Limitiamoci ai cicli economici successivi alla Seconda guerra mondiale. Fino agli anni Sessanta, gli USA, in posizione dominante sui mercati mondiali, sostennero l'apertura dei mercati alle merci e ai capitali (creazione del GATT e del FMI). Dalla fine degli anni Sessanta, e soprattutto dalla metà del decennio successivo (crisi del '74-'75 e nuova crisi petrolifera del ‘79), come reazione alla caduta della produzione industriale USA e quindi del saggio medio di profitto, il protezionismo riprese vigore, soprattutto in settori strategici come acciaio ed automobili. Si aprì così la fase del cosiddetto neo-protezionismo, che voleva essere una risposta immediata al panico della stagflazione (disoccupazione e inflazione alta). Si introdussero politiche monetarie confuse con alternanza di tassi bassi e alti ("Stop-Go"), che non riuscirono però a controllare l’inflazione e far riprendere la produzione industriale. I capitali fuggirono nella finanza… e la cura si rivelò peggiore della malattia: picco massimo dell’inflazione al 13-14% all'inizio degli anni '80! Si cambiò quindi completamente approccio con la scossa monetarista di Volcker (tassi altissimi) e le riforme pro-mercato di Reagan. Questo pose fine alla stagflazione, ma creò una recessione all'inizio degli anni '80: crollo della produzione industriale, disoccupazione al 10.8% nel dicembre 1982, il livello più alto dalla Grande Depressione. Settori come l'automotive e l'edilizia furono devastati. La "Rust Belt" (la cintura industriale del Midwest) entrò in una crisi profonda da cui non si è mai completamente ripresa. Fu la peggiore recessione negli USA dal dopoguerra.
Visto il fallimento delle politiche protezionistiche, si cercarono delle soluzioni opposte. Il protezionismo degli anni '70 fu visto come il padre del fallimento di cui il neo-liberismo degli anni '80 si propose come figlio e solutore: non più proteggersi dall'economia globale, ma rimodellare l'economia USA per dominare l’economia mondiale. Questo nuovo approccio aprì la strada all'era della globalizzazione e all'integrazione dei mercati mondiali. La recessione di inizio anni '80 fu il costo che si dovette pagare per questa transizione. L’abbandono del protezionismo generalizzato non fu naturalmente un ritorno a un illusorio “libero mercato”, un affidarsi alla “mano invisibile” del mercato, ma piuttosto un liberoscambismo pragmatico (non a caso si conservarono alcuni strumenti protezionistici nei settori strategici): un insieme di politiche liberiste e protezioniste, a cui si appiccicò l’etichetta di "neo-liberismo”. Sia la ricerca disperata delle cause della crisi, sia le soluzioni, più che altro empiriche, a tentoni, restavano alla superficie del problema, agli effetti, senza mai cogliere le ragioni di fondo: caduta del saggio medio di profitto. Il succedersi di liberismo e protezionismo è solo espressione, riflesso, di un circolo vizioso irrisolvibile, se non con l’antitesi: o guerra o rivoluzione.

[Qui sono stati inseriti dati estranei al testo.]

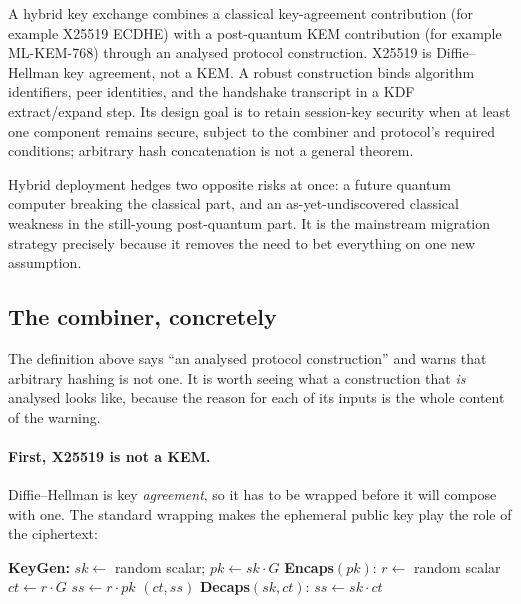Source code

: \begin{definition}
A hybrid key exchange combines a classical key-agreement contribution (for example
X25519 ECDHE) with a post-quantum KEM contribution (for example ML-KEM-768) through
an analysed protocol construction. X25519 is Diffie--Hellman key agreement, not a
KEM. A robust construction binds algorithm identifiers, peer identities, and the
handshake transcript in a KDF extract/expand step. Its design goal is to retain
session-key security when at least one component remains secure, subject to the
combiner and protocol's required conditions; arbitrary hash concatenation is not a
general theorem.
\end{definition}

Hybrid deployment hedges two opposite risks at once: a future quantum computer breaking the classical part, and an as-yet-undiscovered classical weakness in the still-young post-quantum part. It is the mainstream migration strategy precisely because it removes the need to bet everything on one new assumption.

\subsection{The combiner, concretely}
\label{sec:kem-combiner}

The definition above says ``an analysed protocol construction'' and warns that
arbitrary hashing is not one. It is worth seeing what a construction that
\emph{is} analysed looks like, because the reason for each of its inputs is the
whole content of the warning.

\paragraph{First, X25519 is not a KEM.}
Diffie--Hellman is key \emph{agreement}, so it has to be wrapped before it will
compose with one. The standard wrapping makes the ephemeral public key play the
role of the ciphertext:

\begin{algorithm}[H]
\caption{A KEM from Diffie--Hellman (here X25519~\cite{rfc7748})}
\begin{algorithmic}[1]
\Statex \textbf{KeyGen:}
\State $sk \gets$ random scalar; \quad $pk \gets sk\cdot G$
\Statex \textbf{Encaps}$(pk)$:
\State $r \gets$ random scalar
\State $ct \gets r\cdot G$ 
\State $ss \gets r\cdot pk$ 
\State \Return $(ct, ss)$
\Statex \textbf{Decaps}$(sk, ct)$:
\State \Return $ss \gets sk\cdot ct$ 
\end{algorithmic}
\end{algorithm}

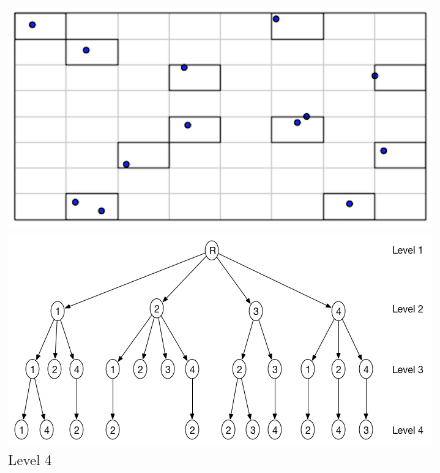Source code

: \documentclass{article}
\begin{document}
\begin{figure}[ht]
\caption{Level 4}
  \centering
  \begin{minipage}[b]{0.35\textwidth}
    \includegraphics[width=\textwidth]{Quadtree_basic_scenario4}  
  \end{minipage}
  \hfill
  \begin{minipage}[b]{0.6\textwidth}
    \includegraphics[width=\textwidth]{1_1Quad_4_tree}
  \end{minipage}
\end{figure}
\end{document}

- La fine della globalizzazione
L'onda liberalizzatrice, iniziata approssimativamente a metà degli anni Ottanta, con la piena libertà di movimento dei capitali, la delocalizzazione, l'esplosione dell'export cinese, si è anche essa conclusa con una crisi: quella del 2008. E quando venne la crisi, la liberalizzazione la accelerò e ne determinò il contagio a livello globale. Segnali di ripresa del protezionismo si erano avuti già dalla fine degli anni ’90, ma la tendenza al protezionismo emerge chiaramente nel 2008 [11]: fallimento delle banche e inizio di una crisi estesa, profonda e duratura. La globalizzazione, in quanto insieme di controtendenze alla caduta tendenziale del saggio medio di profitto, diede un momentaneo sfogo alla sovrapproduzione, ma ha generato tutta una serie di contraddizioni che, come previsto dal marxismo, hanno posto le condizioni per il succedersi di crisi più profonde estese e ravvicinate, da cui non si è ancora usciti.
Alla superficie, il succedersi e perdurare delle crisi si manifesta come contrazione degli scambi commerciali sul mercato mondiale, bilancia commerciale in passivo, crescita enorme e insostenibile del debito pubblico; liberalizzazione della finanza creativa e finanziarizzazione dell’economia; polarizzazione nello scontro tra imperialismi; ritorno in patria dei capitali e dei settori strategici; crisi della catena produttiva mondiale, oggi soprattutto legata ai semilavorati e non solo alle materie prime. Ma tutti questi fattori sono, di nuovo, espressione e riflesso del crollo della produzione industriale e quindi della tendenza al crollo del saggio medio di profitto. Già nel 2010 avevamo compreso questa tendenza [12].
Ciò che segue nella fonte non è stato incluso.